• _What is needed_: Images are not wanted; transcribe the rest of the listing exactly.

+++

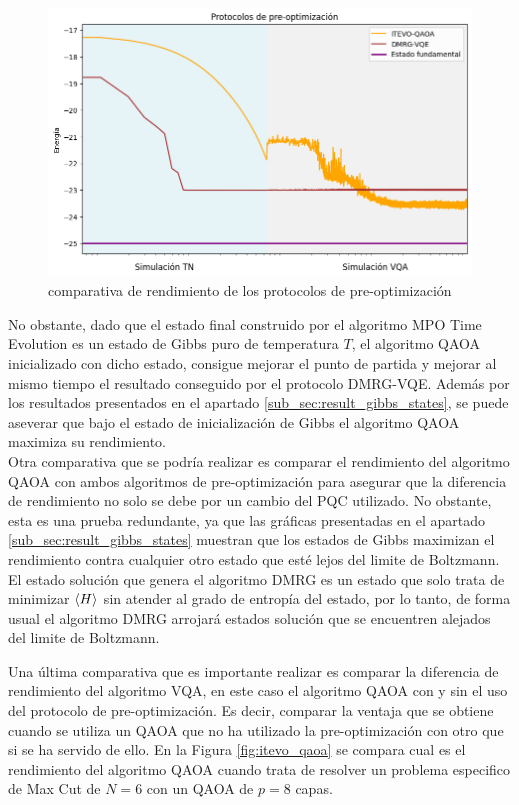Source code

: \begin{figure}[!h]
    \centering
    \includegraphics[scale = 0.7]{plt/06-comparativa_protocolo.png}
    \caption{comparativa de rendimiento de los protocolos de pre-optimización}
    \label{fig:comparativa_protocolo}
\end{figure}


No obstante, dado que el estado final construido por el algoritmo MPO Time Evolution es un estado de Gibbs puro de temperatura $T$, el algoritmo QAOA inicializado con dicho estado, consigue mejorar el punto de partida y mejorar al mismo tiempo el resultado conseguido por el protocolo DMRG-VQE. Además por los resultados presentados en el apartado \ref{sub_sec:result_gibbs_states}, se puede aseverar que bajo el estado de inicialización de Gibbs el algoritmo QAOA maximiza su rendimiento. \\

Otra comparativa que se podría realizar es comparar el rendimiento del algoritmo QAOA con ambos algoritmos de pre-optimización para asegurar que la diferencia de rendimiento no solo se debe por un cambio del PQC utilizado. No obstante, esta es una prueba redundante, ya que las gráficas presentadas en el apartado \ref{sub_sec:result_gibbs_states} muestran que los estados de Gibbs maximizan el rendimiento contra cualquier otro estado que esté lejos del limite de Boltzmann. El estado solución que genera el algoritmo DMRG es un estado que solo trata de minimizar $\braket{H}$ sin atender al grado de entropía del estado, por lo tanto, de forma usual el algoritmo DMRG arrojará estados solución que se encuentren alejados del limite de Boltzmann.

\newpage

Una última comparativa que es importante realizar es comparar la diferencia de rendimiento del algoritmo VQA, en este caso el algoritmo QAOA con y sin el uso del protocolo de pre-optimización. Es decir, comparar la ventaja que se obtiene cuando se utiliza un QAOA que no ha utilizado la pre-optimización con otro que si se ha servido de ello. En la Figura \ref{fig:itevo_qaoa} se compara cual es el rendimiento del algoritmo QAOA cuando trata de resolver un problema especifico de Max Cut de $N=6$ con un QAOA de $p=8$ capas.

+++

• _Worked solution_:
Source code

: \begin{figure}[!h]
    \centering
    \includegraphics[scale = 0.7]{plt/06-comparativa_protocolo.png}
    \caption{comparativa de rendimiento de los protocolos de pre-optimización}
    \label{fig:comparativa_protocolo}
\end{figure}


No obstante, dado que el estado final construido por el algoritmo MPO Time Evolution es un estado de Gibbs puro de temperatura $T$, el algoritmo QAOA inicializado con dicho estado, consigue mejorar el punto de partida y mejorar al mismo tiempo el resultado conseguido por el protocolo DMRG-VQE. Además por los resultados presentados en el apartado \ref{sub_sec:result_gibbs_states}, se puede aseverar que bajo el estado de inicialización de Gibbs el algoritmo QAOA maximiza su rendimiento. \\

Otra comparativa que se podría realizar es comparar el rendimiento del algoritmo QAOA con ambos algoritmos de pre-optimización para asegurar que la diferencia de rendimiento no solo se debe por un cambio del PQC utilizado. No obstante, esta es una prueba redundante, ya que las gráficas presentadas en el apartado \ref{sub_sec:result_gibbs_states} muestran que los estados de Gibbs maximizan el rendimiento contra cualquier otro estado que esté lejos del limite de Boltzmann. El estado solución que genera el algoritmo DMRG es un estado que solo trata de minimizar $\braket{H}$ sin atender al grado de entropía del estado, por lo tanto, de forma usual el algoritmo DMRG arrojará estados solución que se encuentren alejados del limite de Boltzmann.

\newpage

Una última comparativa que es importante realizar es comparar la diferencia de rendimiento del algoritmo VQA, en este caso el algoritmo QAOA con y sin el uso del protocolo de pre-optimización. Es decir, comparar la ventaja que se obtiene cuando se utiliza un QAOA que no ha utilizado la pre-optimización con otro que si se ha servido de ello. En la Figura \ref{fig:itevo_qaoa} se compara cual es el rendimiento del algoritmo QAOA cuando trata de resolver un problema especifico de Max Cut de $N=6$ con un QAOA de $p=8$ capas.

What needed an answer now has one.